_WHAT YOU SHOULD DO:_ Please set down each entry exactly, omitting any picture it holds.

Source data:
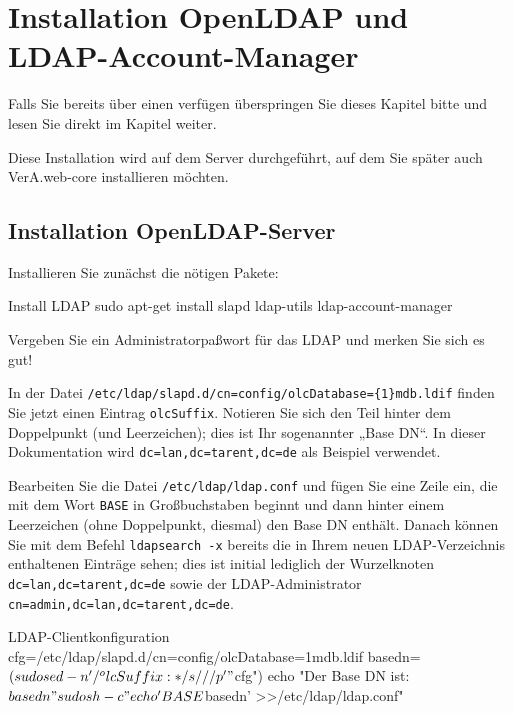 \section{Installation OpenLDAP und LDAP-Account-Manager}\label{sec:setup-lam}

Falls Sie bereits über einen  verfügen
überspringen Sie dieses Kapitel bitte und lesen Sie direkt im Kapitel
\ifoa
\else%
\fi%
weiter.

Diese Installation wird auf dem Server durchgeführt, auf dem Sie
später auch VerA.web-core installieren möchten.

\subsection{Installation OpenLDAP-Server}\label{subsec:setup-lam-slapd}

\begin{minipage}{\textwidth}
Installieren Sie zunächst die nötigen Pakete:

\begin{lstdump}{Install LDAP}
sudo apt-get install slapd ldap-utils ldap-account-manager
\end{lstdump}

Vergeben Sie ein Administratorpaßwort für das LDAP und merken
Sie sich es gut!
\end{minipage}

In der Datei \texttt{/etc/ldap/slapd.d/cn=config/olcDatabase=\{1\}mdb.ldif}
finden Sie jetzt einen Eintrag \texttt{olcSuffix}. Notieren Sie sich den
Teil hinter dem Doppelpunkt (und Leerzeichen); dies ist Ihr sogenannter
„Base DN“. In dieser Dokumentation wird \texttt{dc=lan,dc=tarent,dc=de} als
Beispiel verwendet.

Bearbeiten Sie die Datei \texttt{/etc/ldap/ldap.conf} und fügen Sie eine
Zeile ein, die mit dem Wort \texttt{BASE} in Großbuchstaben beginnt und dann
hinter einem Leerzeichen (ohne Doppelpunkt, diesmal) den Base DN enthält.
Danach können Sie mit dem Befehl \texttt{ldapsearch -x} bereits die in
Ihrem neuen LDAP-Verzeichnis enthaltenen Einträge sehen; dies ist initial
lediglich der Wurzelknoten \texttt{dc=lan,dc=tarent,dc=de} sowie der
LDAP-Administrator \texttt{cn=admin,dc=lan,dc=tarent,dc=de}.

\begin{minipage}{\textwidth}
\begin{lstdump}{LDAP-Clientkonfiguration}
cfg=/etc/ldap/slapd.d/cn=config/olcDatabase={1}mdb.ldif
basedn=$(sudo sed -n '/^olcSuffix: */s///p' "$cfg")
echo "Der Base DN ist: $basedn"
sudo sh -c "echo 'BASE $basedn' >>/etc/ldap/ldap.conf"
\end{lstdump}
\end{minipage}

_RESULT OF THIS EXERCISE:_
 \section{Installation OpenLDAP und LDAP-Account-Manager}\label{sec:setup-lam}

Falls Sie bereits über einen  verfügen
überspringen Sie dieses Kapitel bitte und lesen Sie direkt im Kapitel
\ifoa
\else%
\fi%
weiter.

Diese Installation wird auf dem Server durchgeführt, auf dem Sie
später auch VerA.web-core installieren möchten.

\subsection{Installation OpenLDAP-Server}\label{subsec:setup-lam-slapd}

\begin{minipage}{\textwidth}
Installieren Sie zunächst die nötigen Pakete:

\begin{lstdump}{Install LDAP}
sudo apt-get install slapd ldap-utils ldap-account-manager
\end{lstdump}

Vergeben Sie ein Administratorpaßwort für das LDAP und merken
Sie sich es gut!
\end{minipage}

In der Datei \texttt{/etc/ldap/slapd.d/cn=config/olcDatabase=\{1\}mdb.ldif}
finden Sie jetzt einen Eintrag \texttt{olcSuffix}. Notieren Sie sich den
Teil hinter dem Doppelpunkt (und Leerzeichen); dies ist Ihr sogenannter
„Base DN“. In dieser Dokumentation wird \texttt{dc=lan,dc=tarent,dc=de} als
Beispiel verwendet.

Bearbeiten Sie die Datei \texttt{/etc/ldap/ldap.conf} und fügen Sie eine
Zeile ein, die mit dem Wort \texttt{BASE} in Großbuchstaben beginnt und dann
hinter einem Leerzeichen (ohne Doppelpunkt, diesmal) den Base DN enthält.
Danach können Sie mit dem Befehl \texttt{ldapsearch -x} bereits die in
Ihrem neuen LDAP-Verzeichnis enthaltenen Einträge sehen; dies ist initial
lediglich der Wurzelknoten \texttt{dc=lan,dc=tarent,dc=de} sowie der
LDAP-Administrator \texttt{cn=admin,dc=lan,dc=tarent,dc=de}.

\begin{minipage}{\textwidth}
\begin{lstdump}{LDAP-Clientkonfiguration}
cfg=/etc/ldap/slapd.d/cn=config/olcDatabase={1}mdb.ldif
basedn=$(sudo sed -n '/^olcSuffix: */s///p' "$cfg")
echo "Der Base DN ist: $basedn"
sudo sh -c "echo 'BASE $basedn' >>/etc/ldap/ldap.conf"
\end{lstdump}
\end{minipage}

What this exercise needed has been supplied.